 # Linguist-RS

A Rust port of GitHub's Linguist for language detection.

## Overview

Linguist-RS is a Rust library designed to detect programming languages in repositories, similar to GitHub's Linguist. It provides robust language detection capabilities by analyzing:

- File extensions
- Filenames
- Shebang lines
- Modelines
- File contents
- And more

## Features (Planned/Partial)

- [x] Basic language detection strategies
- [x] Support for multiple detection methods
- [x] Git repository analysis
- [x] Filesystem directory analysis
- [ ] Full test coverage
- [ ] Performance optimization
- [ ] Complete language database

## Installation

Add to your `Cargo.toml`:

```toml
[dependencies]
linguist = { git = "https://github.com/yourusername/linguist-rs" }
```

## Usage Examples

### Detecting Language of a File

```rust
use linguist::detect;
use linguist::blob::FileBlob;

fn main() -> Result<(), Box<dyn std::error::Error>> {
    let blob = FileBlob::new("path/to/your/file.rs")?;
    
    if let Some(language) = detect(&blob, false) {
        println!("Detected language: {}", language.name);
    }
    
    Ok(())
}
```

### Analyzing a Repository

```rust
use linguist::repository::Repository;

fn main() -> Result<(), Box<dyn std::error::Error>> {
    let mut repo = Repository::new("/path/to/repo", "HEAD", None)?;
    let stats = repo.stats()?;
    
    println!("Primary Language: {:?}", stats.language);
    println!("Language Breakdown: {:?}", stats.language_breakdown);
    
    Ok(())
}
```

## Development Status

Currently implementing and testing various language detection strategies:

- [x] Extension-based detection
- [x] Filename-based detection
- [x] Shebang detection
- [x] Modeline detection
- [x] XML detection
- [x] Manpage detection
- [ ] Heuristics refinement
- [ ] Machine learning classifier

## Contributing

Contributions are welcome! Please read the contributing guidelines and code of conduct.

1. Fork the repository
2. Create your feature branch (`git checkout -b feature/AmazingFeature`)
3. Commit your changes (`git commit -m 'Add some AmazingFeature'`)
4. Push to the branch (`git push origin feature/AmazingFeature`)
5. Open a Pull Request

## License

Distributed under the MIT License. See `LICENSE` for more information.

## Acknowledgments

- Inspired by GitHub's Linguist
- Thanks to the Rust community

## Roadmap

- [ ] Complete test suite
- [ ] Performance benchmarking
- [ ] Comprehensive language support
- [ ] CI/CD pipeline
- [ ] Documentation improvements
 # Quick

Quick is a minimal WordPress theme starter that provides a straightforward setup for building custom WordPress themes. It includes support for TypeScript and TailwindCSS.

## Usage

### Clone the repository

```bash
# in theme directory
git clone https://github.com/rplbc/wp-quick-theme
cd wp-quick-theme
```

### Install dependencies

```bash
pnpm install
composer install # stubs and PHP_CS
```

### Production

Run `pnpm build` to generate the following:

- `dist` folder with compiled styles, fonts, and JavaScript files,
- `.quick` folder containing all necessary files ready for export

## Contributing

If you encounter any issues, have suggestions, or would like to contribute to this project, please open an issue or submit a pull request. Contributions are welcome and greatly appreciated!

○ ○ ○

(The task): Keep only the lines of the listing that contain the word "Performance", and copy them.

(Answer below):
- [ ] Performance optimization
- [ ] Performance benchmarking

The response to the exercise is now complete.